- 出演者
- 大下容子 松尾由美子 デーブ・スペクター 菅原知弘 林美沙希 中野信子 仁科健吾 浦林凜
1972年、アメリカのニクソン大統領(当時)は中国を訪問し、米中国交正常化の道を切り開いた。このとき周恩来首相(当時)が贈ったのは2頭のパンダだった。1984年、アメリカを訪れたスリランカの大統領はレーガン大統領(当時)に赤ちゃん象を贈った。動物を贈ることについて元外務省職員・杉田明子さんは「動物は普通は差し上げないと思いますけど例外はあります。パンダ外交です」と述べた。海外への要人への贈り物を選ぶうえで気をつけていることの1つが「宗教や文化」だという。杉田さんは「イスラム圏の国は偶像崇拝を禁止しているのに日本の人形を贈るというのがもしかしたらあまり良くないかもしれない。中国は包装紙の色は白黒青を避けて赤を選ぶと良いとか、数は偶数個を選ぶと良いとか」と話した。2010年、イギリスを訪れたチリのピニュラ大統領がキャメロン首相に手渡したのは、この年に起きた鉱山落盤事故で、坑内に閉じ込められた作業員が地上に持ち帰った鉱石だった。一方、相手国の人たちから顰蹙を買ったケースもあった。イギリスのブラウン首相が2009年に2度訪米し、アメリカ・オバマ大統領と会談したが、その際にオバマ大統領が贈ったプレゼントが物議をかもした。

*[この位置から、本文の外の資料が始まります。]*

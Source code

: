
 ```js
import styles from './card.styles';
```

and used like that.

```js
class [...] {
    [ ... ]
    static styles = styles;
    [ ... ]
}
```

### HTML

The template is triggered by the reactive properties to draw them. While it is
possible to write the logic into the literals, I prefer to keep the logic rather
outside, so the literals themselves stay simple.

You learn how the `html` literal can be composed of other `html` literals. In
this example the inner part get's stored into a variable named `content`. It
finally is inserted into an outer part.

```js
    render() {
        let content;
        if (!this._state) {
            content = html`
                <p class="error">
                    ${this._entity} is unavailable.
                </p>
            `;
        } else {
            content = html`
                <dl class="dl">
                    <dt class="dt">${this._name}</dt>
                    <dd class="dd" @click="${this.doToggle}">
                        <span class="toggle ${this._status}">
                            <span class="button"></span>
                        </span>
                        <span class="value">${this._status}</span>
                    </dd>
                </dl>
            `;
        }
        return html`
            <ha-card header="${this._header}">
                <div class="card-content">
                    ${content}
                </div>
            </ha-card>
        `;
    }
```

2009年、ワシントンで開かれた米英首脳会談。このときオバマ大統領(当時)がイギリスのブラウン首相(当時)に贈ったのは「ハリウッド映画のDVD25本セット」だった。しかしアメリカ製のDVDはイギリス国内では再生方式の違いから視聴できないことが多いため、イギリスのデイリー・ニューズ紙は「アメリカよ、ガラクタをどうも」、タイムズ紙は「あまりに侮辱的だ」と報じた。2023年にウクライナのキーウを訪れた岸田文雄総理大臣(当時)がゼレンスキー大統領に贈ったのは、地元・広島の伝統工芸品「必勝しゃもじ」。「敵を召しとる」という縁起物だが、野党からは批判が噴出。批判のもとになりかねないプレゼント外交。元外務省職員・杉田明子さんが深く心に刻まれている贈り物について、「当時のブッシュ・ジュニア大統領からエルビス・プレスリーのCD全集を贈られた。あれはご本人の趣味に即したものを選んで総理が喜んだ例ではないかと思う」と話した。